-------- Data shown
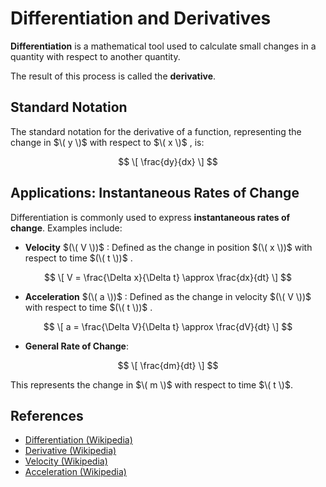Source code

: 
# Differentiation and Derivatives

**Differentiation** is a mathematical tool used to calculate small changes in a quantity with respect to another quantity.

The result of this process is called the **derivative**.

## Standard Notation

The standard notation for the derivative of a function, representing the change in $\( y \)$ with respect to $\( x \)$ , is:

$$
\[
\frac{dy}{dx}
\]
$$

## Applications: Instantaneous Rates of Change

Differentiation is commonly used to express **instantaneous rates of change**. Examples include:

- **Velocity** $(\( V \))$ : Defined as the change in position $(\( x \))$ with respect to time $(\( t \))$ .

$$
  \[
  V = \frac{\Delta x}{\Delta t} \approx \frac{dx}{dt}
  \]
$$

- **Acceleration** $(\( a \))$ : Defined as the change in velocity $(\( V \))$ with respect to time $(\( t \))$ .

$$
  \[
  a = \frac{\Delta V}{\Delta t} \approx \frac{dV}{dt}
  \]
$$

- **General Rate of Change**:

$$
  \[
  \frac{dm}{dt}
  \]
$$

  This represents the change in $\( m \)$ with respect to time $\( t \)$.

## References

- [Differentiation (Wikipedia)](https://en.wikipedia.org/wiki/Differentiation)
- [Derivative (Wikipedia)](https://en.wikipedia.org/wiki/Derivative)
- [Velocity (Wikipedia)](https://en.wikipedia.org/wiki/Velocity)
- [Acceleration (Wikipedia)](https://en.wikipedia.org/wiki/Acceleration)

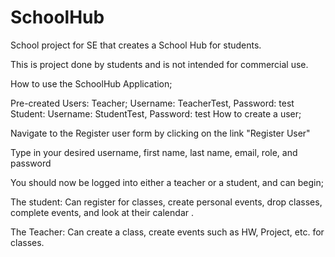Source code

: # SchoolHub
School project for SE that creates a School Hub for students.

This is project done by students and is not intended for commercial use.

How to use the SchoolHub Application;

Pre-created Users: Teacher; Username: TeacherTest, Password: test
                   Student: Username: StudentTest, Password: test
How to create a user;

Navigate to the Register user form by clicking on the link "Register User"

Type in your desired username, first name, last name, email, role, and password

You should now be logged into either a teacher or a student, and can begin;

The student: Can register for classes, create personal events, drop classes, complete events, and look at their calendar . 

The Teacher: Can create a class, create events such as HW, Project, etc. for classes.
----------------
Find every line in the records that has the word "wiki". Copy those lines.

Result below:
- [Differentiation (Wikipedia)](https://en.wikipedia.org/wiki/Differentiation)
- [Derivative (Wikipedia)](https://en.wikipedia.org/wiki/Derivative)
- [Velocity (Wikipedia)](https://en.wikipedia.org/wiki/Velocity)
- [Acceleration (Wikipedia)](https://en.wikipedia.org/wiki/Acceleration)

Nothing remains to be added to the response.